Step 10 is to low frequency coefficient k and a plurality of directional subband coefficient l of the first factor image after merging
1, l
2..., l
m, carry out contrary Shearlet conversion, the first factor image after obtaining merging
Step 11 is with the first factor image after merging
Other component image except the first factor that obtains with step 4
Form new data set, and this new data set is carried out contrary PCA conversion, the image I after obtaining merging, as shown in Figure 3, wherein Fig. 3 (a) is the fused images that strengthens by weight matrix, Fig. 3 (b) is the partial enlarged drawing of Fig. 3 (a).

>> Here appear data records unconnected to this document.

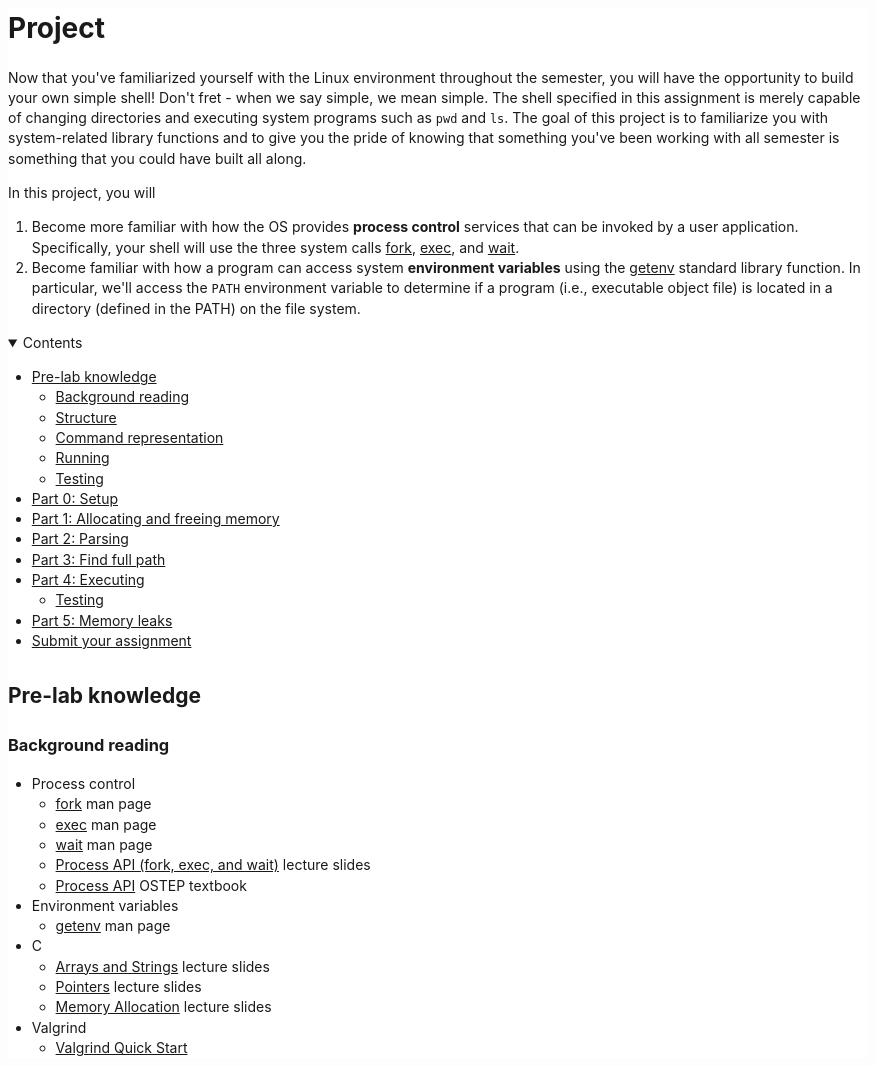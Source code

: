
# Project

Now that you've familiarized yourself with the Linux environment throughout the semester, you will have the opportunity to build your own simple shell! Don't fret - when we say simple, we mean simple. The shell specified in this assignment is merely capable of changing directories and executing system programs such as `pwd` and `ls`. The goal of this project is to familiarize you with system-related library functions and to give you the pride of knowing that something you've been working with all semester is something that you could have built all along.

In this project, you will

1. Become more familiar with how the OS provides **process control** services that can be invoked by a user application. Specifically, your shell will use the three system calls [fork](https://man7.org/linux/man-pages/man2/fork.2.html), [exec](https://man7.org/linux/man-pages/man3/exec.3.html), and [wait](https://man7.org/linux/man-pages/man2/wait.2.html).
2. Become familiar with how a program can access system **environment variables** using the [getenv](https://man7.org/linux/man-pages/man3/getenv.3.html) standard library function. In particular, we'll access the `PATH` environment variable to determine if a program (i.e., executable object file) is located in a directory (defined in the PATH) on the file system.

<details open>
    <summary>Contents</summary>

- [Pre-lab knowledge](#pre-lab-knowledge)
    - [Background reading](#background-reading)
    - [Structure](#structure)
    - [Command representation](#command-representation)
    - [Running](#running)
    - [Testing](#testing)
- [Part 0: Setup](#part-0-setup)
- [Part 1: Allocating and freeing memory](#part-1-allocating-and-freeing-memory)
- [Part 2: Parsing](#part-2-parsing)
- [Part 3: Find full path](#part-3-find-full-path)
- [Part 4: Executing](#part-4-executing)
    - [Testing](#testing-1)
- [Part 5: Memory leaks](#part-5-memory-leaks)
- [Submit your assignment](#submit-your-assignment)

</details>

## Pre-lab knowledge

### Background reading

* Process control
    * [fork](https://man7.org/linux/man-pages/man2/fork.2.html) man page
    * [exec](https://man7.org/linux/man-pages/man3/exec.3.html) man page
    * [wait](https://linux.die.net/man/2/waitpid) man page
    * [Process API (fork, exec, and wait)](https://uncch.instructure.com/users/9947/files/5935051?verifier=M06tlEP40KumzfyUerV3IWr45LYRNlVSqEXielyw&wrap=1) lecture slides
    * [Process API](https://pages.cs.wisc.edu/~remzi/OSTEP/cpu-api.pdf) OSTEP textbook
* Environment variables
    * [getenv](https://man7.org/linux/man-pages/man3/getenv.3.html) man page
* C
    * [Arrays and Strings](https://uncch.instructure.com/users/9947/files/6519658?verifier=M0hh4K5swK8NjlG2Q16PYnZT1wjAGIQip1QKAfCf&wrap=1) lecture slides
    * [Pointers](https://uncch.instructure.com/users/9947/files/6556130?verifier=RyBHGAvl1trUgASDcCpkt0RwKvxSnCxkC93ETtid&wrap=1) lecture slides
    * [Memory Allocation](https://uncch.instructure.com/users/9947/files/6650292?verifier=Ck555bz4rVkIUYSwscINfbZEJulLQL2N0gV09VUc&wrap=1) lecture slides
* Valgrind
    * [Valgrind Quick Start](https://valgrind.org/docs/manual/quick-start.html)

Above description is example of the present invention; obviously for those skilled in the art; after having understood content of the present invention and principle; all may be in the situation that do not deviate from the principle of the invention, structure; carry out correction and change on form and the details, but these are based on the correction of inventive concept with change still within claim protection domain of the present invention.